§ What to do: Filter the lines below, keeping each one that holds "这取决于问的是谁".

[[ Data for review open ]]

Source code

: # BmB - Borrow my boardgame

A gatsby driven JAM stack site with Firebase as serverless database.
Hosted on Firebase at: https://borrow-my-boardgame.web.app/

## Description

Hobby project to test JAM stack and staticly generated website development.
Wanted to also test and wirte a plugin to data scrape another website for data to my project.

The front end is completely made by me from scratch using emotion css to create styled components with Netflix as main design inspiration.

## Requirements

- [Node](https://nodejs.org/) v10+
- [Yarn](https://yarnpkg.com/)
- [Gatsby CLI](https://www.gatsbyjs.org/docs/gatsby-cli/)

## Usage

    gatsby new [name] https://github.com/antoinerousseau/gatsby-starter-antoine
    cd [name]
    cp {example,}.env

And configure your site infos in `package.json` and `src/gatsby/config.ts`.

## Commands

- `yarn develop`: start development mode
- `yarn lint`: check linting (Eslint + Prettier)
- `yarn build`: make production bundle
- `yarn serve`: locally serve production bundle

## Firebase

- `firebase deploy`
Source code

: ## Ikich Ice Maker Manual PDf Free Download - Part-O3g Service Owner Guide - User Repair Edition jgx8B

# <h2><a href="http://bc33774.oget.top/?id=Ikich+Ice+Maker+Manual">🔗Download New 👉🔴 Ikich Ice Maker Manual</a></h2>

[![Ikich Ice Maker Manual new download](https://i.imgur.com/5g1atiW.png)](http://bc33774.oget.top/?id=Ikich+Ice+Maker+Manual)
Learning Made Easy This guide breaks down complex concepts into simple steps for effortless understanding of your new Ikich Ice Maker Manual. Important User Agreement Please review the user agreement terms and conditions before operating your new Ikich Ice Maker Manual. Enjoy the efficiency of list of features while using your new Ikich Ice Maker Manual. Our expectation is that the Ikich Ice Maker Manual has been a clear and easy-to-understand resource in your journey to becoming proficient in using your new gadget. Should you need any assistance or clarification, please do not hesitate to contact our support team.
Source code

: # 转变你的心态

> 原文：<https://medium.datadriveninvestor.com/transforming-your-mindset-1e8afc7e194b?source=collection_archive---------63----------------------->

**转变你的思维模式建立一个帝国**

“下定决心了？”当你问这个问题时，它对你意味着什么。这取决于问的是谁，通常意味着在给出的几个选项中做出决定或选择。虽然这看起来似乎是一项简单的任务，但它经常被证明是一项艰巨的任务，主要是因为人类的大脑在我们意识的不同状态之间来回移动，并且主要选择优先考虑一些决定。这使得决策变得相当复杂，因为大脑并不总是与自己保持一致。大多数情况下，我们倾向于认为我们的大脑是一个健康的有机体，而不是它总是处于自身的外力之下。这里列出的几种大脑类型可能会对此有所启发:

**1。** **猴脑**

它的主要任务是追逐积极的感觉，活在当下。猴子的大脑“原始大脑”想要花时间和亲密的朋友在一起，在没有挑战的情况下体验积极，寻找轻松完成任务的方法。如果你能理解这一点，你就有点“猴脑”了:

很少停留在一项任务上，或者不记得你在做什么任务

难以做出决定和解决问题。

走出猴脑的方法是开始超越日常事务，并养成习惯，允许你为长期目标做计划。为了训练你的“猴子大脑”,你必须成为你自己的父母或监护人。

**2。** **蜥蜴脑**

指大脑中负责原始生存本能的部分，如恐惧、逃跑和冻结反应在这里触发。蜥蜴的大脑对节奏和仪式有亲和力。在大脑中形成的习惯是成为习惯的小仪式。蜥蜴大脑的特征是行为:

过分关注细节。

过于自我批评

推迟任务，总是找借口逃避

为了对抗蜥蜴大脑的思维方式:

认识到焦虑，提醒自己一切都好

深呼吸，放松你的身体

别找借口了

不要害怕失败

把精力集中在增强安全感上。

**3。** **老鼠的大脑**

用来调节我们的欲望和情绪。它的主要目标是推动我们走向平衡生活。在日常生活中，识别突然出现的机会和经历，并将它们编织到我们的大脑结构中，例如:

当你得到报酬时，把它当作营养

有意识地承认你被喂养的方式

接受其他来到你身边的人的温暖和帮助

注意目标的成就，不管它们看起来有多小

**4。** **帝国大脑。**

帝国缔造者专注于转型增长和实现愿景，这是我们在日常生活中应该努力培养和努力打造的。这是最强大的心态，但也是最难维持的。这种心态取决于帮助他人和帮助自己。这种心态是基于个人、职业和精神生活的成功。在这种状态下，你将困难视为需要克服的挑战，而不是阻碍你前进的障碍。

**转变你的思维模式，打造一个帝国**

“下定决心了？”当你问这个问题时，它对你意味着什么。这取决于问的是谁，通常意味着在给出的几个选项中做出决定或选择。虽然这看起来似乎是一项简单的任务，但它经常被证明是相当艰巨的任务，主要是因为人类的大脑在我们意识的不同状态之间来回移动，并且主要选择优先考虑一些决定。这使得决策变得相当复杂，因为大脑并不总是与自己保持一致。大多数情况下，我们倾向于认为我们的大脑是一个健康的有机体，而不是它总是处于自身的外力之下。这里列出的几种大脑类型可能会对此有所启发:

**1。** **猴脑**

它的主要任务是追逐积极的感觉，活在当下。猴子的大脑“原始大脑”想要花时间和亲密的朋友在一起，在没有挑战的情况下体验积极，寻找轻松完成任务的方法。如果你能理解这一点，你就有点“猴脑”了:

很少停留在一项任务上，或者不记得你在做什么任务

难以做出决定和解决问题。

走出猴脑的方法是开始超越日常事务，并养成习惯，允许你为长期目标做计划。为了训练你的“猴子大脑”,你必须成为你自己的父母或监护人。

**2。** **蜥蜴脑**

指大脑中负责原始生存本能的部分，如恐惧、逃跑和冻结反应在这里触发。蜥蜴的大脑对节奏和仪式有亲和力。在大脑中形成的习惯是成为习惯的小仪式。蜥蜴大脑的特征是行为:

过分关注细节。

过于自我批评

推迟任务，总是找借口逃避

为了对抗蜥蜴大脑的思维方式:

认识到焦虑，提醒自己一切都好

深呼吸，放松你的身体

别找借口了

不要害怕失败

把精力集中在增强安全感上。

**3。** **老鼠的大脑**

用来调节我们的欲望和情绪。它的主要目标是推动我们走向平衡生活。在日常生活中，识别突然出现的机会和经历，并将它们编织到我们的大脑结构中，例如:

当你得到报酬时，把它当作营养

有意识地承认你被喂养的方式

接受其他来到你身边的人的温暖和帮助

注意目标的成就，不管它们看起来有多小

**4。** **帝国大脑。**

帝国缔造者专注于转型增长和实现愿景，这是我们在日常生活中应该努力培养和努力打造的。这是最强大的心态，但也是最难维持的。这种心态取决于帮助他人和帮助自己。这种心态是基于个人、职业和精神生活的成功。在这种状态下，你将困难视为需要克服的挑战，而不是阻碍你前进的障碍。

[[ Data for review closed ]]

§ Answer box:
“下定决心了？”当你问这个问题时，它对你意味着什么。这取决于问的是谁，通常意味着在给出的几个选项中做出决定或选择。虽然这看起来似乎是一项简单的任务，但它经常被证明是一项艰巨的任务，主要是因为人类的大脑在我们意识的不同状态之间来回移动，并且主要选择优先考虑一些决定。这使得决策变得相当复杂，因为大脑并不总是与自己保持一致。大多数情况下，我们倾向于认为我们的大脑是一个健康的有机体，而不是它总是处于自身的外力之下。这里列出的几种大脑类型可能会对此有所启发:
“下定决心了？”当你问这个问题时，它对你意味着什么。这取决于问的是谁，通常意味着在给出的几个选项中做出决定或选择。虽然这看起来似乎是一项简单的任务，但它经常被证明是相当艰巨的任务，主要是因为人类的大脑在我们意识的不同状态之间来回移动，并且主要选择优先考虑一些决定。这使得决策变得相当复杂，因为大脑并不总是与自己保持一致。大多数情况下，我们倾向于认为我们的大脑是一个健康的有机体，而不是它总是处于自身的外力之下。这里列出的几种大脑类型可能会对此有所启发:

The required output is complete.